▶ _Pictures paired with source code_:
════════════════════
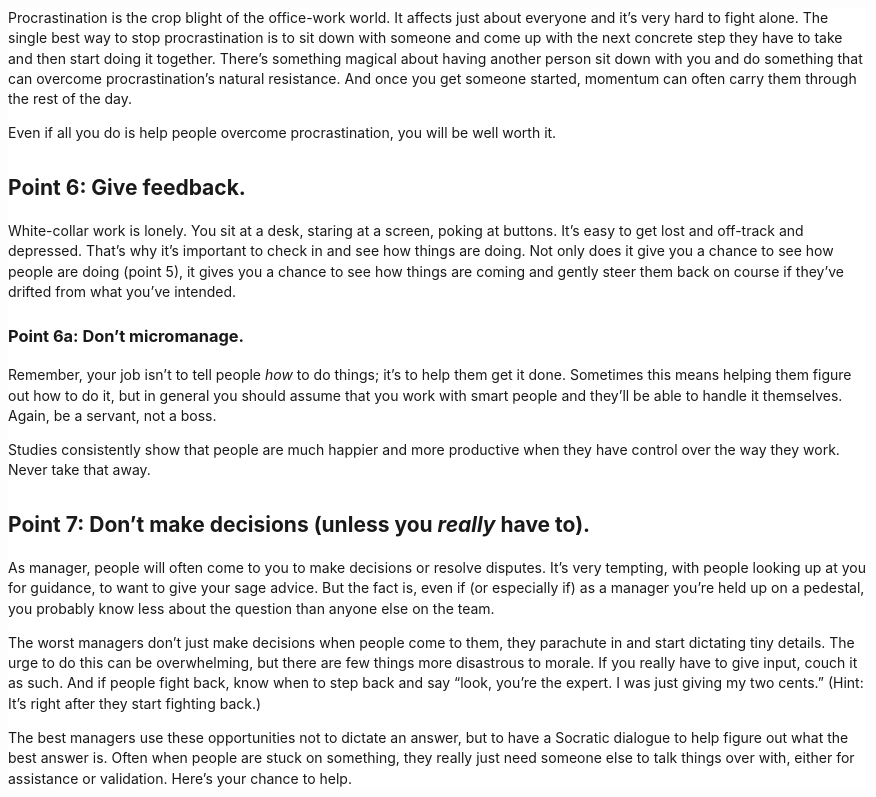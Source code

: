 Procrastination is the crop blight of the office-work world. It affects
just about everyone and it’s very hard to fight alone. The single best
way to stop procrastination is to sit down with someone and come up with
the next concrete step they have to take and then start doing it
together. There’s something magical about having another person sit down
with you and do something that can overcome procrastination’s natural
resistance. And once you get someone started, momentum can often carry
them through the rest of the day.

Even if all you do is help people overcome procrastination, you will be
well worth it.

Point 6: Give feedback.
-----------------------

White-collar work is lonely. You sit at a desk, staring at a screen,
poking at buttons. It’s easy to get lost and off-track and depressed.
That’s why it’s important to check in and see how things are doing. Not
only does it give you a chance to see how people are doing (point 5), it
gives you a chance to see how things are coming and gently steer them
back on course if they’ve drifted from what you’ve intended.

### Point 6a: Don’t micromanage.

Remember, your job isn’t to tell people *how* to do things; it’s to help
them get it done. Sometimes this means helping them figure out how to do
it, but in general you should assume that you work with smart people and
they’ll be able to handle it themselves. Again, be a servant, not a
boss.

Studies consistently show that people are much happier and more
productive when they have control over the way they work. Never take
that away.

Point 7: Don’t make decisions (unless you *really* have to).
------------------------------------------------------------

As manager, people will often come to you to make decisions or resolve
disputes. It’s very tempting, with people looking up at you for
guidance, to want to give your sage advice. But the fact is, even if (or
especially if) as a manager you’re held up on a pedestal, you probably
know less about the question than anyone else on the team.

The worst managers don’t just make decisions when people come to them,
they parachute in and start dictating tiny details. The urge to do this
can be overwhelming, but there are few things more disastrous to morale.
If you really have to give input, couch it as such. And if people fight
back, know when to step back and say “look, you’re the expert. I was
just giving my two cents.” (Hint: It’s right after they start fighting
back.)

The best managers use these opportunities not to dictate an answer, but
to have a Socratic dialogue to help figure out what the best answer is.
Often when people are stuck on something, they really just need someone
else to talk things over with, either for assistance or validation.
Here’s your chance to help.
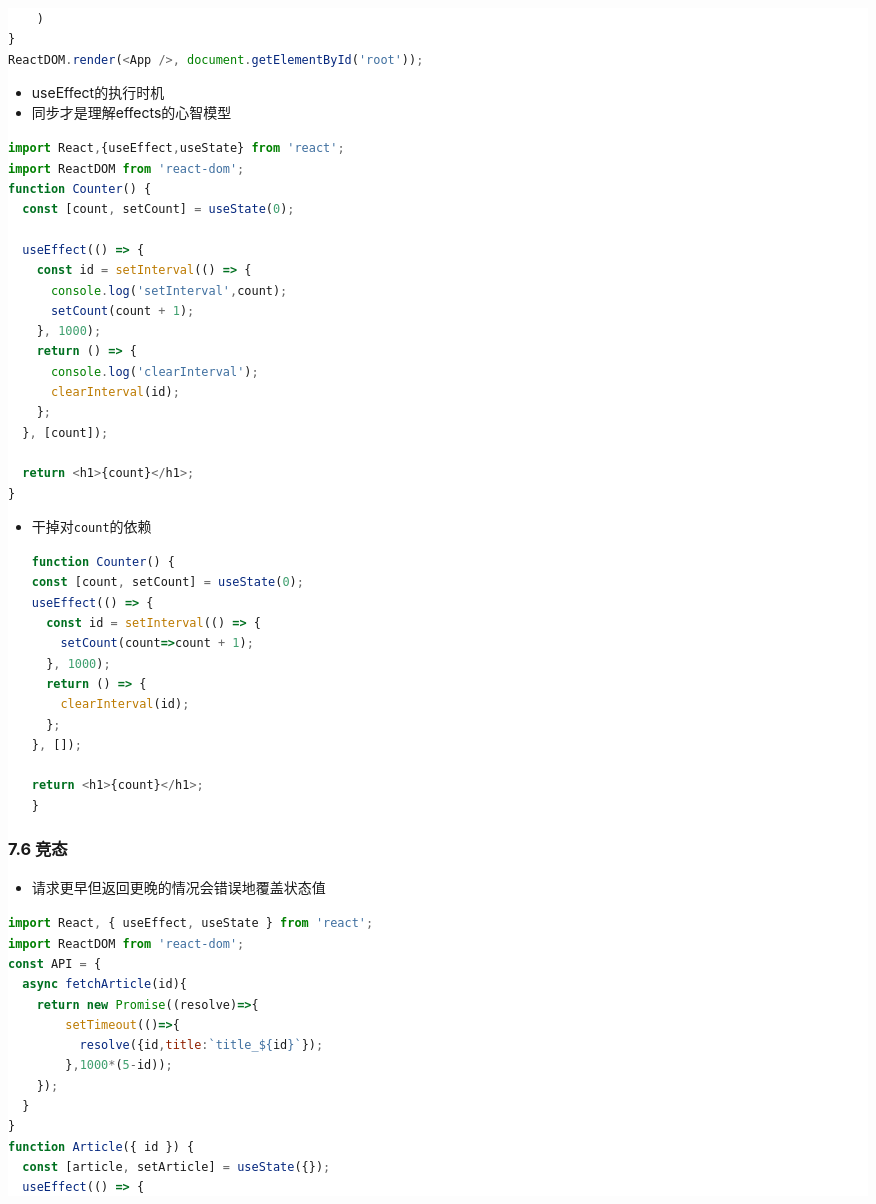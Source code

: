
 ```js
    )
}
ReactDOM.render(<App />, document.getElementById('root'));
```

- useEffect的执行时机
- 同步才是理解effects的心智模型

```js
import React,{useEffect,useState} from 'react';
import ReactDOM from 'react-dom';
function Counter() {
  const [count, setCount] = useState(0);

  useEffect(() => {
    const id = setInterval(() => {
      console.log('setInterval',count);
      setCount(count + 1);
    }, 1000);
    return () => {
      console.log('clearInterval');
      clearInterval(id);
    };
  }, [count]);

  return <h1>{count}</h1>;
}
```

- 干掉对`count`的依赖

  ```js
  function Counter() {
  const [count, setCount] = useState(0);
  useEffect(() => {
    const id = setInterval(() => {
      setCount(count=>count + 1);
    }, 1000);
    return () => {
      clearInterval(id);
    };
  }, []);
  
  return <h1>{count}</h1>;
  }
  ```

### 7.6 竞态

- 请求更早但返回更晚的情况会错误地覆盖状态值

```js
import React, { useEffect, useState } from 'react';
import ReactDOM from 'react-dom';
const API = {
  async fetchArticle(id){
    return new Promise((resolve)=>{
        setTimeout(()=>{
          resolve({id,title:`title_${id}`});
        },1000*(5-id));
    });
  }
}
function Article({ id }) {
  const [article, setArticle] = useState({});
  useEffect(() => {
```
════════════════════
▶ _Exercise_:
Within the data above, the lines from the one with "Studies consistently show" to the one with "they parachute in" must be repeated exactly; no other line belongs in the answer.

▶ _Answer below_:
Studies consistently show that people are much happier and more
productive when they have control over the way they work. Never take
that away.

Point 7: Don’t make decisions (unless you *really* have to).
------------------------------------------------------------

As manager, people will often come to you to make decisions or resolve
disputes. It’s very tempting, with people looking up at you for
guidance, to want to give your sage advice. But the fact is, even if (or
especially if) as a manager you’re held up on a pedestal, you probably
know less about the question than anyone else on the team.

The worst managers don’t just make decisions when people come to them,
they parachute in and start dictating tiny details. The urge to do this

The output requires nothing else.